- _Task prompt_
Locate the line containing "radiative transfer model</a>" in the data below. Reproduce it and every following line up to the end, exactly as given.

(Document images with source code)
++++++

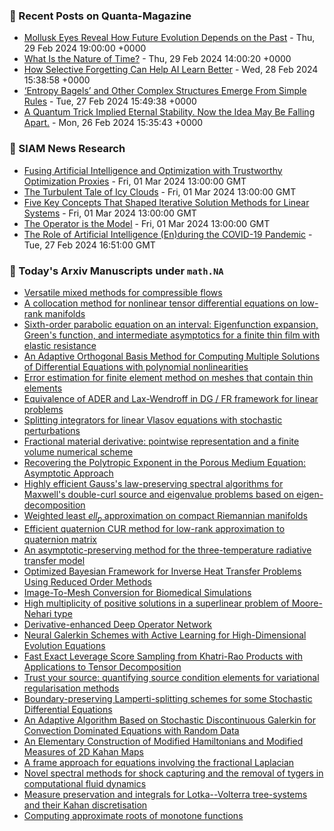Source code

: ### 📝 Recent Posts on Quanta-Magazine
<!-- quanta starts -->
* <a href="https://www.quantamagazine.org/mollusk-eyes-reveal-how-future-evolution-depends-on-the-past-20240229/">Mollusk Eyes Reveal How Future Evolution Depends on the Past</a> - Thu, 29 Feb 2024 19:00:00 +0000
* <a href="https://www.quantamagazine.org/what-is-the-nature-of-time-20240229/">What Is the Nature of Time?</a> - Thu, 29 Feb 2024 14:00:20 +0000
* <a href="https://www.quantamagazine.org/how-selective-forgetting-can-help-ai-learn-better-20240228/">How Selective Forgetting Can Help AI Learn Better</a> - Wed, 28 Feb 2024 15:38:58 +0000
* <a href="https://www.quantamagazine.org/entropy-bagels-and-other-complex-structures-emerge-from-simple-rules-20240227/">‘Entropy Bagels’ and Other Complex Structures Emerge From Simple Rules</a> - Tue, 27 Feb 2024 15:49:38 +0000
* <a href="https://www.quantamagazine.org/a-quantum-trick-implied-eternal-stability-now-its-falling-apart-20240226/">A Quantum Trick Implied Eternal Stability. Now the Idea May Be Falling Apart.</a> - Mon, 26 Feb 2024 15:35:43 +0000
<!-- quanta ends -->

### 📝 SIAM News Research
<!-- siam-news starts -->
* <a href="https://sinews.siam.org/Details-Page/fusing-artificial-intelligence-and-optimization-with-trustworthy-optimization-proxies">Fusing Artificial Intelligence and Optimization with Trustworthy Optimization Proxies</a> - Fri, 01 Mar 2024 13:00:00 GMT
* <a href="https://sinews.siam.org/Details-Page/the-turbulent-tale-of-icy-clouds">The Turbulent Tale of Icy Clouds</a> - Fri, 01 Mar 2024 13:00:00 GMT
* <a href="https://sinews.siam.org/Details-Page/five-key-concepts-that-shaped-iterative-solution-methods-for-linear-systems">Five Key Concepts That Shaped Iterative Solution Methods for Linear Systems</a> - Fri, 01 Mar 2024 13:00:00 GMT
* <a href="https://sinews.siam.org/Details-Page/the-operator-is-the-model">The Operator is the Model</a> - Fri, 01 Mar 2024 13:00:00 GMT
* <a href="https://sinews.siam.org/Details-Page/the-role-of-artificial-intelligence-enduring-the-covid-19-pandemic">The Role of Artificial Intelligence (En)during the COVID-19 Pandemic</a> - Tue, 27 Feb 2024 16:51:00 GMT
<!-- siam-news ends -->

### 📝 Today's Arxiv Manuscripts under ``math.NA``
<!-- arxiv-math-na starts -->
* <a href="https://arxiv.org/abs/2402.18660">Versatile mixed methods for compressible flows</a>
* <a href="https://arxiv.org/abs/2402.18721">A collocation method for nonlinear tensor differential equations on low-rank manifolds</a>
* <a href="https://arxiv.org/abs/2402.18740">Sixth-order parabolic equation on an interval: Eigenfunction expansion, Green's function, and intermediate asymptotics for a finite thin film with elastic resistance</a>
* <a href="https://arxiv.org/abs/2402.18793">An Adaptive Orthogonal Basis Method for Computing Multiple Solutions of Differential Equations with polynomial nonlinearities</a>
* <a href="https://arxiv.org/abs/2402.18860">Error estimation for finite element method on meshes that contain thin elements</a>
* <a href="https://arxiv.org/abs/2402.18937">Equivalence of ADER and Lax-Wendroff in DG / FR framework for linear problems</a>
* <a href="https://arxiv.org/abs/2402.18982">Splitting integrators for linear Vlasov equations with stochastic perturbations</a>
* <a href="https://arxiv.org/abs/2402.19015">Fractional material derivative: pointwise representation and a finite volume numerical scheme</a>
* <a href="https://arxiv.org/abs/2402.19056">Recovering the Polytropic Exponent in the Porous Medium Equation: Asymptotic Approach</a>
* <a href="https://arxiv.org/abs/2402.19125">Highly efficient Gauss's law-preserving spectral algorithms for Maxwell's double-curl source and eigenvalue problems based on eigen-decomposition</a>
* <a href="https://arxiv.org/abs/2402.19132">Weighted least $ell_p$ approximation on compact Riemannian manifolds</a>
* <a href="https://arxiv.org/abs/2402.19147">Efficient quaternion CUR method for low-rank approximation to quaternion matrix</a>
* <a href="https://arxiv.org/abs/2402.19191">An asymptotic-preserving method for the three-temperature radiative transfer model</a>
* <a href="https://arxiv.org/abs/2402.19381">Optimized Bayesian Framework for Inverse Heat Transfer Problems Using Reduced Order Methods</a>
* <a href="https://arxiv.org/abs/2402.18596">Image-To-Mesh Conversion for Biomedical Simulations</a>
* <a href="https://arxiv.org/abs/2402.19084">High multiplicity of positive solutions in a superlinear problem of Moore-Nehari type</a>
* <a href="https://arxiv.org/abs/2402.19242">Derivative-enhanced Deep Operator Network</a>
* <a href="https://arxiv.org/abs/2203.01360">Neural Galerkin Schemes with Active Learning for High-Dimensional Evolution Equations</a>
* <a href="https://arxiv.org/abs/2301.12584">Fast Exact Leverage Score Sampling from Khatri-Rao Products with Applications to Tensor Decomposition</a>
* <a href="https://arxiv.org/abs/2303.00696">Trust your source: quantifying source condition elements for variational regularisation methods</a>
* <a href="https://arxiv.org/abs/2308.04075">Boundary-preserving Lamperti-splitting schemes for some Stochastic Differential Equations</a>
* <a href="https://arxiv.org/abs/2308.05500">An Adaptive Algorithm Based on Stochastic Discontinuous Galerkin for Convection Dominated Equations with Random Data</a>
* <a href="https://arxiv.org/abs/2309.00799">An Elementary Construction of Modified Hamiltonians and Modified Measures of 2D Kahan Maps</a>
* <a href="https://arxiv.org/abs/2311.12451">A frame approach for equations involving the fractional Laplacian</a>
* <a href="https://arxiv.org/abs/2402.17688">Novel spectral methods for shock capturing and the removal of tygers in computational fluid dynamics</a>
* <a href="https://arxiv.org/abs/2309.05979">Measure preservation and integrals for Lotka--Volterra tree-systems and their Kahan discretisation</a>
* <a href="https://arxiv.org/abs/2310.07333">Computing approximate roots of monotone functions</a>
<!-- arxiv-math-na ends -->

++++++

- _Written reply_
* <a href="https://arxiv.org/abs/2402.19191">An asymptotic-preserving method for the three-temperature radiative transfer model</a>
* <a href="https://arxiv.org/abs/2402.19381">Optimized Bayesian Framework for Inverse Heat Transfer Problems Using Reduced Order Methods</a>
* <a href="https://arxiv.org/abs/2402.18596">Image-To-Mesh Conversion for Biomedical Simulations</a>
* <a href="https://arxiv.org/abs/2402.19084">High multiplicity of positive solutions in a superlinear problem of Moore-Nehari type</a>
* <a href="https://arxiv.org/abs/2402.19242">Derivative-enhanced Deep Operator Network</a>
* <a href="https://arxiv.org/abs/2203.01360">Neural Galerkin Schemes with Active Learning for High-Dimensional Evolution Equations</a>
* <a href="https://arxiv.org/abs/2301.12584">Fast Exact Leverage Score Sampling from Khatri-Rao Products with Applications to Tensor Decomposition</a>
* <a href="https://arxiv.org/abs/2303.00696">Trust your source: quantifying source condition elements for variational regularisation methods</a>
* <a href="https://arxiv.org/abs/2308.04075">Boundary-preserving Lamperti-splitting schemes for some Stochastic Differential Equations</a>
* <a href="https://arxiv.org/abs/2308.05500">An Adaptive Algorithm Based on Stochastic Discontinuous Galerkin for Convection Dominated Equations with Random Data</a>
* <a href="https://arxiv.org/abs/2309.00799">An Elementary Construction of Modified Hamiltonians and Modified Measures of 2D Kahan Maps</a>
* <a href="https://arxiv.org/abs/2311.12451">A frame approach for equations involving the fractional Laplacian</a>
* <a href="https://arxiv.org/abs/2402.17688">Novel spectral methods for shock capturing and the removal of tygers in computational fluid dynamics</a>
* <a href="https://arxiv.org/abs/2309.05979">Measure preservation and integrals for Lotka--Volterra tree-systems and their Kahan discretisation</a>
* <a href="https://arxiv.org/abs/2310.07333">Computing approximate roots of monotone functions</a>
<!-- arxiv-math-na ends -->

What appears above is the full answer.